I found it a fascinating treatise from beginning to end and not only does the author discover a new source of data that researchers should be aware of (i.e., pioneer archives and organizations’ meeting notes such as the Indian War Veterans of the North Pacific Coast), he also highlights the serious impact early war veterans had on how our state’s history was sanitized for popular consumption, while not offering the authentic voice they espoused.

The second honorable mention prize is awarded to Kristin Mapel Bloomberg’s article, “Clara Bewick Colby and the Oregon Woman Suffrage Campaign of 1905–1906,” also published in the Spring 2020 issue. With their vote, one of the journal’s board members commented:

Poster featuring Clara Bewick Colby, ca. 1905. OHS Research Library, Scrapbook 88.
Clara Bewick Colby is featured on this poster as a lecturer and organizer for the National American Woman Suffrage Association. Kristin Mapel Bloomberg documents Colby’s work as one of Oregon’s primary fieldworkers during the state’s 1905 to 1906 woman suffrage campaign. OHS Research Library, Scrapbook 88.

It was so interesting to read about her pro-suffrage campaign field worker experiences and the strategies she used to reach a variety of audiences — and to learn about the anti-suffrage campaign she and others were up against. As the author states ‘the significance of individual campaign workers [can]not be underestimated’. . . I really appreciated the deep-dive into one woman’s story that was part of the multi-layered and hard fought foundation the built up over the decades in support of women’s suffrage.

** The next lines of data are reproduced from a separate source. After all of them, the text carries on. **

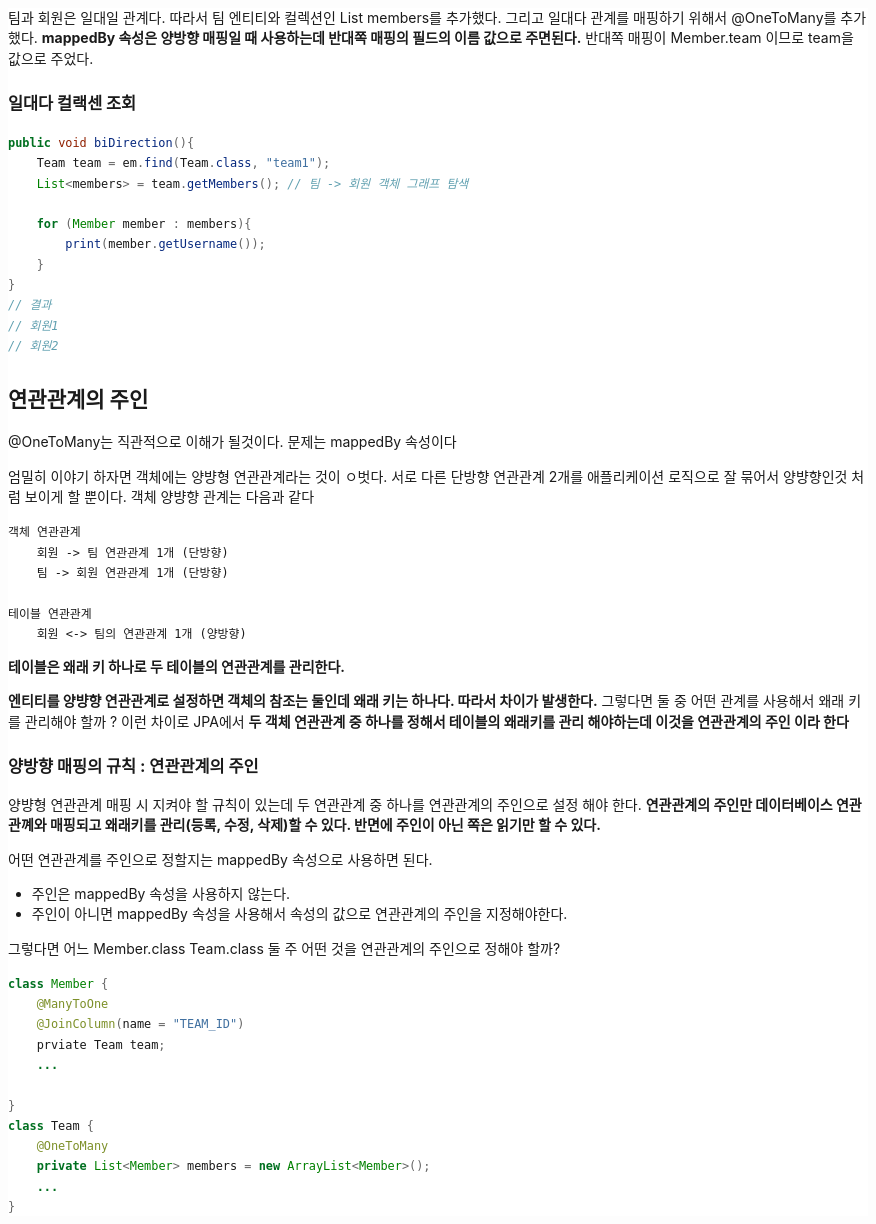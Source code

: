 팀과 회원은 일대일 관계다. 따라서 팀 엔티티와 컬렉션인 List<Member> members를 추가했다. 그리고 일대다 관계를 매핑하기 위해서 @OneToMany를 추가했다.
**mappedBy 속성은 양방향 매핑일 때 사용하는데 반대쪽 매핑의 필드의 이름 값으로 주면된다.** 반대쪽 매핑이 Member.team 이므로 team을 값으로 주었다.

### 일대다 컬랙센 조회

```java
public void biDirection(){
    Team team = em.find(Team.class, "team1");
    List<members> = team.getMembers(); // 팀 -> 회원 객체 그래프 탐색

    for (Member member : members){
        print(member.getUsername());
    }
}
// 결과 
// 회원1
// 회원2
```


## 연관관계의 주인

@OneToMany는 직관적으로 이해가 될것이다. 문제는 mappedBy 속성이다 

엄밀히 이야기 하자면 객체에는 양뱡형 연관관계라는 것이 ㅇ벗다. 서로 다른 단방향 연관관계 2개를 애플리케이션 로직으로 잘 묶어서 양뱡향인것 처럼 보이게 할 뿐이다.
객체 양뱡향 관계는 다음과 같다

```
객체 연관관계 
    회원 -> 팀 연관관계 1개 (단방향)
    팀 -> 회원 연관관계 1개 (단방향)

테이블 연관관계
    회원 <-> 팀의 연관관계 1개 (양방향)
```

**테이블은 왜래 키 하나로 두 테이블의 연관관계를 관리한다.**

**엔티티를 양뱡향 연관관계로 설정하면 객체의 참조는 둘인데 왜래 키는 하나다. 따라서 차이가 발생한다.** 그렇다면 둘 중  어떤 관계를 사용해서 왜래 키를 관리해야 할까 ?
이런 차이로 JPA에서 **두 객체 연관관계 중 하나를 정해서 테이블의 왜래키를 관리 해야하는데 이것을 연관관계의 주인 이라 한다**

### 양방향 매핑의 규칙 : 연관관계의 주인
양뱡형 연관관계 매핑 시 지켜야 할 규칙이 있는데 두 연관관계 중 하나를 연관관계의 주인으로 설정 해야 한다. **연관관계의 주인만 데이터베이스 연관관꼐와 매핑되고 왜래키를 관리(등록, 수정, 삭제)할 수 있다. 반면에 주인이 아닌 쪽은 읽기만 할 수 있다.**

어떤 연관관계를 주인으로 정할지는 mappedBy 속성으로 사용하면 된다.
* 주인은 mappedBy 속성을 사용하지 않는다.
* 주인이 아니면 mappedBy 속성을 사용해서 속성의 값으로 연관관계의 주인을 지정해야한다.

그렇다면 어느 Member.class Team.class  둘 주 어떤 것을 연관관계의 주인으로 정해야 할까?

```java
class Member {
    @ManyToOne
    @JoinColumn(name = "TEAM_ID")
    prviate Team team;
    ...
    
}
class Team {
    @OneToMany
    private List<Member> members = new ArrayList<Member>();
    ...
}
```

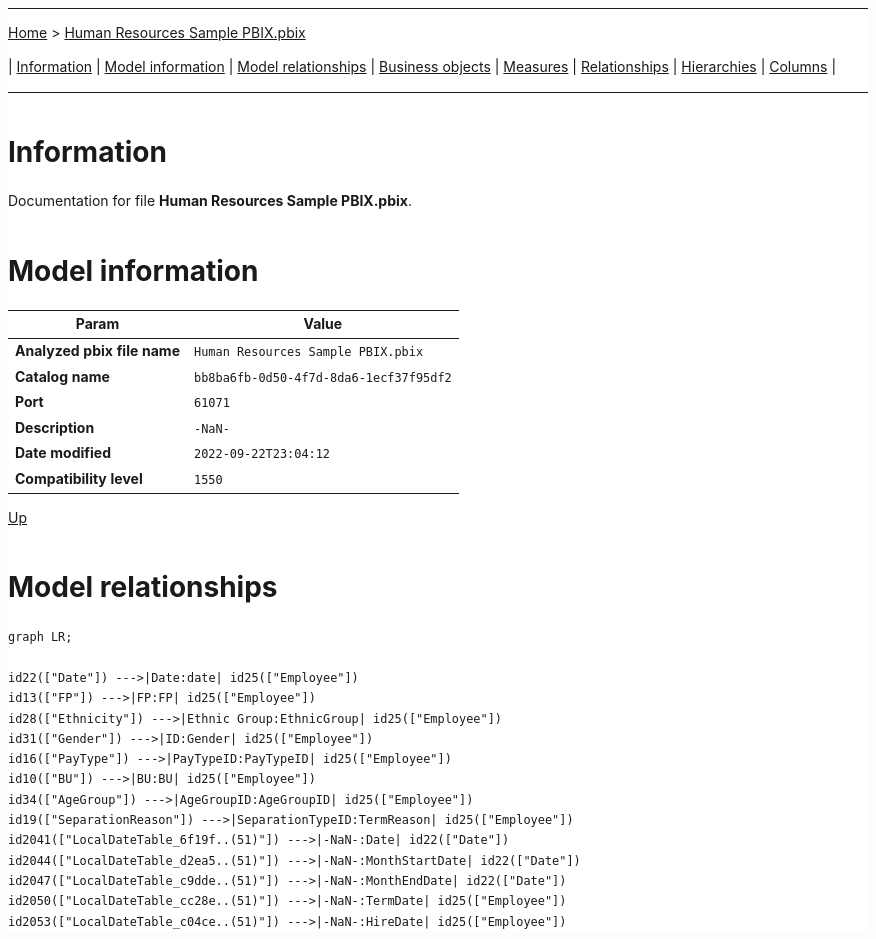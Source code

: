 ----

[Home](./index.md) > [Human Resources Sample PBIX.pbix](Human%20Resources%20Sample%20PBIX.pbix_dmv.md)

| [Information](#information) | [Model information](#model-information) | [Model relationships](#model-relationships) | [Business objects](#business-objects) | [Measures](#measures) | [Relationships](#relationships) | [Hierarchies](#hierarchies) | [Columns](#columns) |

----

# Information

Documentation for file **Human Resources Sample PBIX.pbix**.

# Model information


| Param  | Value  |
|---|---|
| **Analyzed pbix file name** | `Human Resources Sample PBIX.pbix` | 
| **Catalog name** | `bb8ba6fb-0d50-4f7d-8da6-1ecf37f95df2` | 
| **Port** | `61071`|
| **Description** | `-NaN-` | 
| **Date modified** | `2022-09-22T23:04:12` | 
| **Compatibility level** | `1550` | 



[Up](#information)

# Model relationships

```mermaid
graph LR;

id22(["Date"]) --->|Date:date| id25(["Employee"])
id13(["FP"]) --->|FP:FP| id25(["Employee"])
id28(["Ethnicity"]) --->|Ethnic Group:EthnicGroup| id25(["Employee"])
id31(["Gender"]) --->|ID:Gender| id25(["Employee"])
id16(["PayType"]) --->|PayTypeID:PayTypeID| id25(["Employee"])
id10(["BU"]) --->|BU:BU| id25(["Employee"])
id34(["AgeGroup"]) --->|AgeGroupID:AgeGroupID| id25(["Employee"])
id19(["SeparationReason"]) --->|SeparationTypeID:TermReason| id25(["Employee"])
id2041(["LocalDateTable_6f19f..(51)"]) --->|-NaN-:Date| id22(["Date"])
id2044(["LocalDateTable_d2ea5..(51)"]) --->|-NaN-:MonthStartDate| id22(["Date"])
id2047(["LocalDateTable_c9dde..(51)"]) --->|-NaN-:MonthEndDate| id22(["Date"])
id2050(["LocalDateTable_cc28e..(51)"]) --->|-NaN-:TermDate| id25(["Employee"])
id2053(["LocalDateTable_c04ce..(51)"]) --->|-NaN-:HireDate| id25(["Employee"])
```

Please join us in congratulating these three authors for their work and contributions to Oregon history. All three articles are now available to read on our website. The Oregon Historical Quarterly is the journal of record of Oregon history and a benefit of OHS membership. Join today to start receiving the journal, which OHS has published continuously since 1900, or purchase single-issue print copies in the OHS Museum Store.

Author biographies

Kristin Mapel Bloomberg is a professor of women's studies at Hamline University in St. Paul, Minnesota, where she also holds the Hamline University Endowed Chair in the Humanities. She received her Ph.D. from the University of Nebraska-Lincoln, and her research interests focus on the history, culture, and literature of Midwestern women in the long nineteenth century. She has published on topics such as women's social and civic organizations, woman suffrage, women and early co-education, and women-authored journals and novels. She is currently at work on a biography of woman's rights advocate Clara Bewick Colby.

Jane Cigarran is an executive assistant an NuScale Power in Corvallis, Oregon, and is working toward a degree in history at Oregon State University. Her article grew out of a research paper she wrote in 2018 as a student in Marisa Chappell's Racial Politics in the United States class, and it was the 2018 recipient of the Barbara Bennett Peterson History Award.

Marc James Carpenter is an assistant professor of history at the University of Jamestown. His primary research interests involve the memory, celebration, and erasure of settler violence in the Pacific Northwest. He holds a Ph.D. in history from the University of Oregon, an MA in history from Penn State University, and a BA in history from Portland State University. He has given public talks on pioneer monuments and violence across Oregon and Washington. His co-written monograph on the history of the Oregon state parks system, So the Future Will Have a Place, will be published in 2022.